• **Task brief**: Only lines containing the word "cite" belong in the answer; copy each one from the records.

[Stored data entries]
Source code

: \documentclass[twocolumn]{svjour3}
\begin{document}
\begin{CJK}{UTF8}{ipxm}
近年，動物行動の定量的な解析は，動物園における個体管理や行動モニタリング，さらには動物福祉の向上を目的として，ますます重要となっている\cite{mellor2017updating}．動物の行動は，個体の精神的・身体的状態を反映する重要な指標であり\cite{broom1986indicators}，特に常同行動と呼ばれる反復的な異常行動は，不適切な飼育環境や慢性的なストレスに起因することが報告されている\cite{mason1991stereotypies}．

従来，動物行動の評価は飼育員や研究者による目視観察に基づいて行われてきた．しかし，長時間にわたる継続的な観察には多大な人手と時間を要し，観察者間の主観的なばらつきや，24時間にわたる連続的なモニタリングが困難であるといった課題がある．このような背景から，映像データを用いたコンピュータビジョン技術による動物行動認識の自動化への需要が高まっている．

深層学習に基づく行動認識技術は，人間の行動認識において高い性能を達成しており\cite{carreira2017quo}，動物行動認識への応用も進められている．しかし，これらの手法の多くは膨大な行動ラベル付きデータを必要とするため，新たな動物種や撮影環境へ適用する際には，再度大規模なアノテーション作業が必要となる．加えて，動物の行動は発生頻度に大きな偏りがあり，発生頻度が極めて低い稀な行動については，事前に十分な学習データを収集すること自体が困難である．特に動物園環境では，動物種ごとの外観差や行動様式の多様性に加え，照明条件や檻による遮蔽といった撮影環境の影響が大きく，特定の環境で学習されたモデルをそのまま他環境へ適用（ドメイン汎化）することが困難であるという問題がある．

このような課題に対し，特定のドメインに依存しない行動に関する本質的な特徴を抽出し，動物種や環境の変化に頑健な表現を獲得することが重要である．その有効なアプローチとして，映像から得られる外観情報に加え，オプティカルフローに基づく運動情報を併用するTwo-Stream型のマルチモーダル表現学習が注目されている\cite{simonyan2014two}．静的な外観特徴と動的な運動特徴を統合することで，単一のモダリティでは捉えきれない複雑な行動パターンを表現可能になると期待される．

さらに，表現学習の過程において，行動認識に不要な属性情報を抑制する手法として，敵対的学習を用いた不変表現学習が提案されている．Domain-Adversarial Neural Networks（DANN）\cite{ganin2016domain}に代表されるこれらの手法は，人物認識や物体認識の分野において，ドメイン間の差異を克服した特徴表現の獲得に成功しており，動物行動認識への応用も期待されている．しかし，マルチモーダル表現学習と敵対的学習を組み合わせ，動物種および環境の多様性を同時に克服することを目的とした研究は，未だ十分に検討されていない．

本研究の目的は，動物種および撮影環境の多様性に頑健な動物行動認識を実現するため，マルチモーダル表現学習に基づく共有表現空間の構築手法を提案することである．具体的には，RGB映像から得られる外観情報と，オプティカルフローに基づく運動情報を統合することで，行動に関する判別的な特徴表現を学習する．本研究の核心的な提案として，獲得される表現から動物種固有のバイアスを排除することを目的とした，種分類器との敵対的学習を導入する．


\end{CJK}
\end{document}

• **Answer to the problem**:
近年，動物行動の定量的な解析は，動物園における個体管理や行動モニタリング，さらには動物福祉の向上を目的として，ますます重要となっている\cite{mellor2017updating}．動物の行動は，個体の精神的・身体的状態を反映する重要な指標であり\cite{broom1986indicators}，特に常同行動と呼ばれる反復的な異常行動は，不適切な飼育環境や慢性的なストレスに起因することが報告されている\cite{mason1991stereotypies}．
深層学習に基づく行動認識技術は，人間の行動認識において高い性能を達成しており\cite{carreira2017quo}，動物行動認識への応用も進められている．しかし，これらの手法の多くは膨大な行動ラベル付きデータを必要とするため，新たな動物種や撮影環境へ適用する際には，再度大規模なアノテーション作業が必要となる．加えて，動物の行動は発生頻度に大きな偏りがあり，発生頻度が極めて低い稀な行動については，事前に十分な学習データを収集すること自体が困難である．特に動物園環境では，動物種ごとの外観差や行動様式の多様性に加え，照明条件や檻による遮蔽といった撮影環境の影響が大きく，特定の環境で学習されたモデルをそのまま他環境へ適用（ドメイン汎化）することが困難であるという問題がある．
このような課題に対し，特定のドメインに依存しない行動に関する本質的な特徴を抽出し，動物種や環境の変化に頑健な表現を獲得することが重要である．その有効なアプローチとして，映像から得られる外観情報に加え，オプティカルフローに基づく運動情報を併用するTwo-Stream型のマルチモーダル表現学習が注目されている\cite{simonyan2014two}．静的な外観特徴と動的な運動特徴を統合することで，単一のモダリティでは捉えきれない複雑な行動パターンを表現可能になると期待される．
さらに，表現学習の過程において，行動認識に不要な属性情報を抑制する手法として，敵対的学習を用いた不変表現学習が提案されている．Domain-Adversarial Neural Networks（DANN）\cite{ganin2016domain}に代表されるこれらの手法は，人物認識や物体認識の分野において，ドメイン間の差異を克服した特徴表現の獲得に成功しており，動物行動認識への応用も期待されている．しかし，マルチモーダル表現学習と敵対的学習を組み合わせ，動物種および環境の多様性を同時に克服することを目的とした研究は，未だ十分に検討されていない．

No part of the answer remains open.